I refuse to believe this is entirely all down to me. Perhaps I wasn't perfect, but I will not take all the blame for the destruction of the family I once had. It was already shattering when I was the age of 2. What is wrong with everyone? Why do people hear what they want to hear and stab the people they used to love so much right in the back? It's the same with everything in this life? People have such demand and high expectations of what they want in life and if it isn't achieved then clearly there is a malfunction with the people around them. Clearly those people need to be wiped out of their lives just so they feel like they now have some sort of chance of achieving their egotistical dreams...

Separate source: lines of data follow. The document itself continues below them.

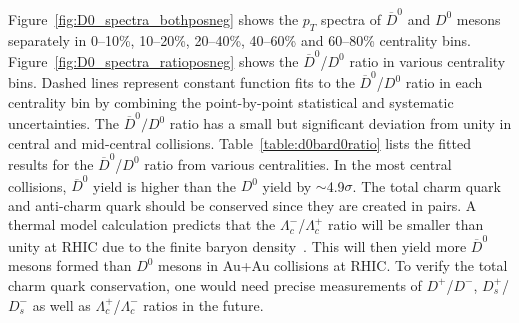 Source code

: \documentclass[%
 reprint,	
 amsmath,amssymb,
 aps,
 prc,
]{revtex4-1}
\begin{document}
Figure~\ref{fig:D0_spectra_bothposneg} shows the $p_{T}$ spectra of $\overline{D}^{0}$ and $D^0$ mesons separately in 0--10\%, 10--20\%, 20--40\%, 40--60\% and 60--80\% centrality bins. Figure~\ref{fig:D0_spectra_ratioposneg} shows the $\overline{D}^{0}$/$D^{0}$ ratio in various centrality bins. Dashed lines represent constant function fits to the $\overline{D}^{0}$/$D^{0}$ ratio in each centrality bin by combining the point-by-point statistical and systematic uncertainties. The $\overline{D}^0/D^0$ ratio has a small but significant deviation from unity in central and mid-central collisions. Table~\ref{table:d0bard0ratio} lists the fitted results for the $\overline{D}^{0}$/$D^0$ ratio from various centralities. In the most central collisions, $\overline{D}^{0}$ yield is higher than the $D^0$ yield by $\sim$4.9$\sigma$. The total charm quark and anti-charm quark should be conserved since they are created in pairs. A thermal model calculation predicts that the $\Lambda_{c}^-$/$\Lambda_{c}^+$ ratio will be smaller than unity at RHIC due to the finite baryon density~\cite{ANDRONIC200336}. This will then yield more 
$\overline{D}^{0}$ mesons formed than $D^0$ mesons in Au+Au collisions at RHIC. To verify the total charm quark conservation, one would need precise measurements of $D^{+}$/$D^{-}$, $D_{s}^{+}$/$D_{s}^{-}$ as well as $\Lambda_{c}^+$/$\Lambda_{c}^-$ ratios in the future.

\begin{table}[t]
\end{table}
\end{document}
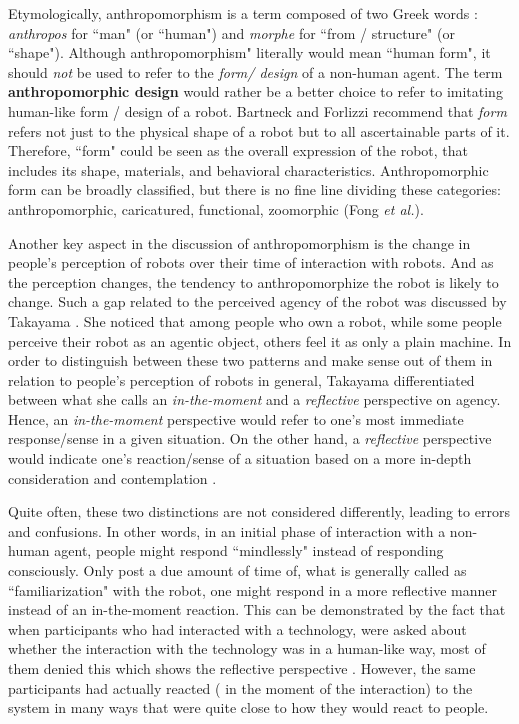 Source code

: \documentclass[a4,twocolumn,10pt]{article}
\newcommand{\etal}{{\textit{et al.\xspace}}}
\begin{document}
Etymologically, anthropomorphism is a term composed of two Greek words :
\textit{anthropos} for ``man" (or ``human") and \textit{morphe} for ``from /
structure" (or ``shape"). Although anthropomorphism" literally would mean
``human form", it should \textit{not} be used to refer to the \textit{form/
design} of a non-human agent. The term \textbf{anthropomorphic design} would
rather be a better choice to refer to imitating human-like form / design of a
robot. Bartneck and Forlizzi\cite{bartneck_shaping_2004} recommend that \emph{form}
refers not just to the physical shape of a robot but to all ascertainable parts
of it. Therefore, ``form" could be seen as the overall expression of the robot,
that includes its shape, materials, and behavioral characteristics.
Anthropomorphic form can be broadly classified, but there is no fine line
dividing these categories: anthropomorphic, caricatured, functional,
zoomorphic (Fong \etal \cite{fong_survey_2003}).

Another key aspect in the discussion of anthropomorphism is the change in
people's perception of robots over their time of interaction with robots. And as
the perception changes, the tendency to anthropomorphize the robot is likely to
change. Such a gap related to the perceived agency of the robot was discussed by
Takayama \cite{takayama_perspectives_2012}. She noticed that among people who
own a robot, while some people perceive their robot as an agentic object, others
feel  it as only a plain machine. In order to distinguish between these two
patterns and make sense out of them in relation to people's perception of robots
in general, Takayama differentiated between what she calls an
\emph{in-the-moment} and a \emph{reflective} perspective on agency. Hence, an
\emph{in-the-moment} perspective would refer to one's most immediate
response/sense in a given situation. On the other hand, a \emph{reflective}
perspective would indicate one's reaction/sense of a situation based on a more
in-depth  consideration and contemplation \cite{takayama_perspectives_2012}. 

Quite often, these two distinctions are not considered differently, leading to
errors and confusions.  In other words, in an initial phase of interaction with
a non-human agent, people might respond ``mindlessly" instead of responding
consciously\cite{nass_machines_2000}. Only post a due amount of
time of, what is generally called as ``familiarization" with the robot, one
might respond in a more reflective manner instead of an in-the-moment reaction.
This can be demonstrated by the fact that when participants who had interacted
with a technology, were asked about whether the interaction with the technology
was in a human-like way, most of them denied this which shows the reflective
perspective . However, the same participants had actually reacted ( in the
moment of the interaction) to the system in many ways that were quite close to
how they would react to people\cite{reeves_media_1996}.
\end{document}

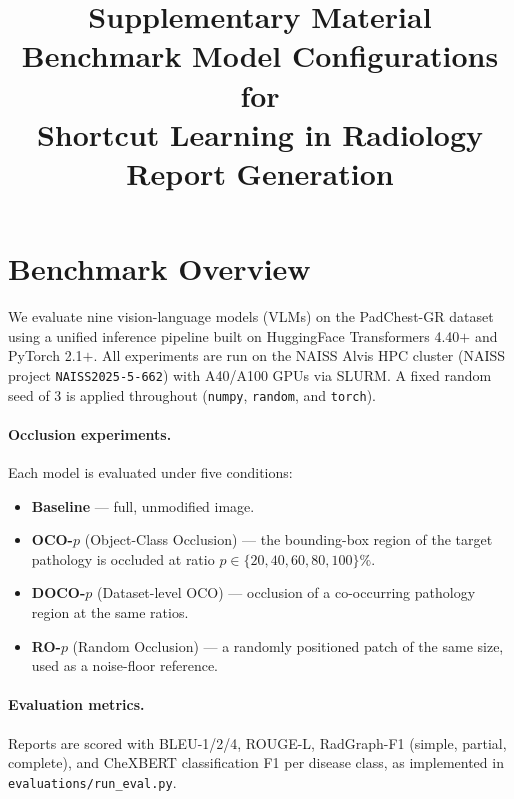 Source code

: \documentclass[10pt,a4paper]{article}
\title{\textbf{Supplementary Material}\\[4pt]
       \large Benchmark Model Configurations for\\
       Shortcut Learning in Radiology Report Generation}
\date{}
\begin{document}
\maketitle
\tableofcontents
\clearpage

\section{Benchmark Overview}
\label{sec:overview}

We evaluate nine vision-language models (VLMs) on the PadChest-GR dataset
using a unified inference pipeline built on HuggingFace Transformers
4.40$+$ and PyTorch 2.1$+$.
All experiments are run on the NAISS Alvis HPC cluster (NAISS project
\texttt{NAISS2025-5-662}) with A40/A100 GPUs via SLURM.
A fixed random seed of 3 is applied throughout (\texttt{numpy},
\texttt{random}, and \texttt{torch}).

\paragraph{Occlusion experiments.}
Each model is evaluated under five conditions:
\begin{itemize}
  \item \textbf{Baseline} — full, unmodified image.
  \item \textbf{OCO-$p$} (Object-Class Occlusion) — the bounding-box region
        of the target pathology is occluded at ratio $p \in \{20, 40, 60,
        80, 100\}\%$.
  \item \textbf{DOCO-$p$} (Dataset-level OCO) — occlusion of a co-occurring
        pathology region at the same ratios.
  \item \textbf{RO-$p$} (Random Occlusion) — a randomly positioned patch of
        the same size, used as a noise-floor reference.
\end{itemize}

\paragraph{Evaluation metrics.}
Reports are scored with BLEU-1/2/4, ROUGE-L, RadGraph-F1 (simple, partial,
complete), and CheXBERT classification F1 per disease class, as implemented
in \texttt{evaluations/run\_eval.py}.

\end{document}
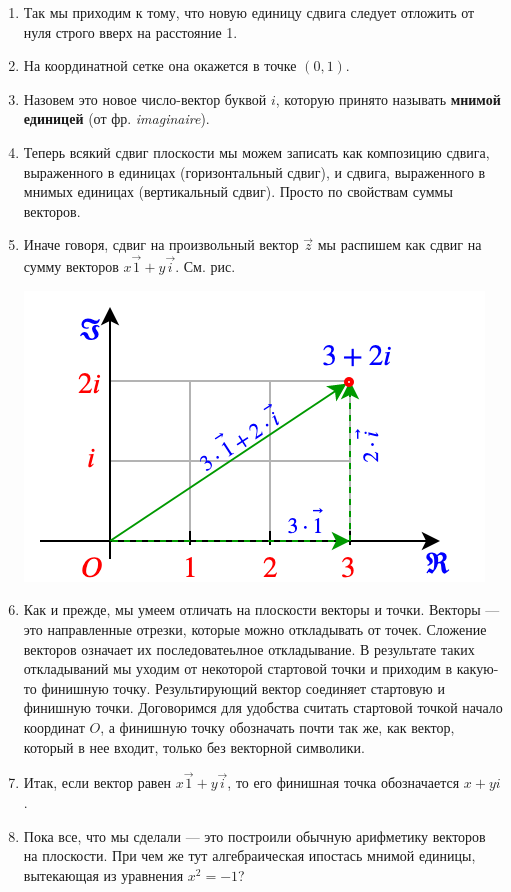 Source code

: \begin{enumerate}
\item Так мы приходим к тому, что новую единицу сдвига следует отложить от нуля строго вверх на расстояние 1.
\item На координатной сетке она окажется в точке $(0,1)$.
\item Назовем это новое число-вектор буквой $i$,  которую принято называть \textbf{мнимой единицей} (от фр. \textit{imaginaire}).
\item Теперь всякий сдвиг плоскости мы можем записать как композицию сдвига, выраженного в единицах (горизонтальный сдвиг), и сдвига, выраженного в мнимых единицах (вертикальный сдвиг). Просто по свойствам суммы векторов.
\item Иначе говоря, сдвиг на произвольный вектор $\vec z$ мы распишем как сдвиг на сумму векторов $x\vec 1+y\vec i$. См. рис.
\begin{center}
\includegraphics[scale=0.5]{complex.png}
\end{center}
\item Как и прежде, мы умеем отличать на плоскости векторы и точки. Векторы --- это направленные отрезки, которые можно откладывать от точек. Сложение векторов означает их последоватеьлное откладывание. В результате таких откладываний мы уходим от некоторой стартовой точки и приходим в какую-то финишную точку. Результирующий вектор соединяет стартовую и финишную точки. Договоримся для удобства считать стартовой точкой начало координат $O$, а финишную точку обозначать почти так же, как вектор, который в нее входит, только без векторной символики.
\item Итак, если вектор равен $x\vec 1+y\vec i$, то его финишная точка обозначается $x+yi$.
\item Пока все, что мы сделали --- это построили обычную арифметику векторов на плоскости. При чем же тут алгебраическая ипостась мнимой единицы, вытекающая из уравнения $x^2=-1$?

\end{enumerate}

Can't anyone see the bigger picture even when making the tiniest of life choices? Who cares if you don't have the latest technical gadget? Who the hell cares how big your flipping tv is?? and what does it matter what brand clothing you are wearing? What is with the competition? the pressure? The snide remarks and comments.
I would love to have the nicest things in life, sure I would, but never at the expence of losing the people I love.

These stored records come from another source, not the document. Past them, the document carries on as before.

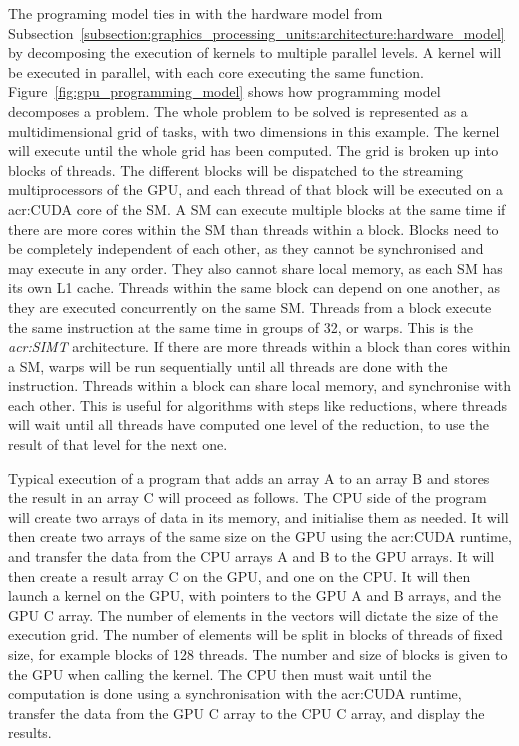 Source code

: The programing model ties in with the hardware model from
Subsection~\ref{subsection:graphics_processing_units:architecture:hardware_model} by decomposing the
execution of kernels to multiple parallel levels. A kernel will be executed in parallel, with each
core executing the same function. Figure~\ref{fig:gpu_programming_model} shows how programming model
decomposes a problem. The whole problem to be solved is represented as a multidimensional grid of
tasks, with two dimensions in this example. The kernel will execute until the whole grid has been
computed. The grid is broken up into blocks of threads. The different blocks will be dispatched to
the streaming multiprocessors of the GPU, and each thread of that block will be executed on a
\acrshort{acr:CUDA} core of the SM. A SM can execute multiple blocks at the same time if there are
more cores within the SM than threads within a block. Blocks need to be completely independent of
each other, as they cannot be synchronised and may execute in any order. They also cannot share
local memory, as each SM has its own L1 cache. Threads within the same block can depend on one
another, as they are executed concurrently on the same SM. Threads from a block execute the same
instruction at the same time in groups of 32, or warps. This is the \textit{\acrfull{acr:SIMT}}
architecture. If there are more threads within a block than cores within a SM, warps will be run
sequentially until all threads are done with the instruction. Threads within a block can share local
memory, and synchronise with each other. This is useful for algorithms with steps like reductions,
where threads will wait until all threads have computed one level of the reduction, to use the
result of that level for the next one.

Typical execution of a program that adds an array A to an array B and stores the result in an array
C will proceed as follows. The CPU side of the program will create two arrays of data in its memory,
and initialise them as needed. It will then create two arrays of the same size on the GPU using the
\acrshort{acr:CUDA} runtime, and transfer the data from the CPU arrays A and B to the GPU arrays. It
will then create a result array C on the GPU, and one on the CPU. It will then launch a kernel on
the GPU, with pointers to the GPU A and B arrays, and the GPU C array. The number of elements in the
vectors will dictate the size of the execution grid. The number of elements will be split in blocks
of threads of fixed size, for example blocks of 128 threads. The number and size of blocks is given
to the GPU when calling the kernel. The CPU then must wait until the computation is done using a
synchronisation with the \acrshort{acr:CUDA} runtime, transfer the data from the GPU C array to the
CPU C array, and display the results.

My parents think I am selfish, unkind and unambitious, lazy even. And to a certain extent, perhaps I can hold my hands up and admit to some of that. But to cut me out from what, 2007/2008? and then claim to KNOW me and what I think is a bit of a p*ss take. What kind of father cuts out his daughter from his life after bringing her up for 18 years? What kind of sick twisted individual refuses to watch his only grandchild grow up just because he thought the whole idea of his daughter having a child was a mistake??
I feel mixed emotions about all of this. Anger. Sadness. Frustration. Hopeless...

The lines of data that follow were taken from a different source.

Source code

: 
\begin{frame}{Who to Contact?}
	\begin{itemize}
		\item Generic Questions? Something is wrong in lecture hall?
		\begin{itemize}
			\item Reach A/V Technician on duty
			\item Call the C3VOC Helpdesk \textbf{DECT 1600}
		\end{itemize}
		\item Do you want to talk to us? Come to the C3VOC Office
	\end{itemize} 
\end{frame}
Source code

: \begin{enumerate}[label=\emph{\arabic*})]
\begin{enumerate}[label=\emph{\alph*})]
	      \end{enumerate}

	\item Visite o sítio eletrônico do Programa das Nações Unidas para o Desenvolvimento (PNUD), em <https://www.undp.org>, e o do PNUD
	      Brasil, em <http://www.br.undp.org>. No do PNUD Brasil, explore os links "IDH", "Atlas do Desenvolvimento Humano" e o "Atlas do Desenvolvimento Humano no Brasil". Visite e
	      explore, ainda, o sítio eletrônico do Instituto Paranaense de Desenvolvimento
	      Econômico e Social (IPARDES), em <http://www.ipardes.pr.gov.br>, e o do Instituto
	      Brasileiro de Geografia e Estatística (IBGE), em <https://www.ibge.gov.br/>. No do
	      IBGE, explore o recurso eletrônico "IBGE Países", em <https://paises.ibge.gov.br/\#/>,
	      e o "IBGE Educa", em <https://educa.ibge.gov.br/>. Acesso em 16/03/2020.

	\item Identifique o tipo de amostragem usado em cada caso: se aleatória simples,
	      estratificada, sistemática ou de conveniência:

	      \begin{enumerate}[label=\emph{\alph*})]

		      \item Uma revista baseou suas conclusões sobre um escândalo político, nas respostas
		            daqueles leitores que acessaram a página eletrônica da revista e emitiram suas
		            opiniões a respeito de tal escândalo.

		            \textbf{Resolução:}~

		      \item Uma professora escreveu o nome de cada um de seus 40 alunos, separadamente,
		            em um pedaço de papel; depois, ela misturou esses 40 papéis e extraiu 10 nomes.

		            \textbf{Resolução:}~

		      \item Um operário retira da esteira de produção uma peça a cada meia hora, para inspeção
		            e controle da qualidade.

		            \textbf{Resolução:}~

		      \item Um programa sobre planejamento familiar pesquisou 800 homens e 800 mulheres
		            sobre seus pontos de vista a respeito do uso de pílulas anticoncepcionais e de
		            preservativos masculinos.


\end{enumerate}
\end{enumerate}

I have a mother who wants to know me one minute and then shuts me out the next. A mother who gets married and doesnt tell her two children until months after.
I am ashamed at how my parents act around people they see every day. The act. The sharade. The bravado. 'Oh well, you did your best with her, thats all you could do' must be a popular line in their ears.
I may not be making my millions just yet, I may not have acquired my parents snobbery. But I still have intact my dignity, my own ambition, my own family and most of all, my life. Mine.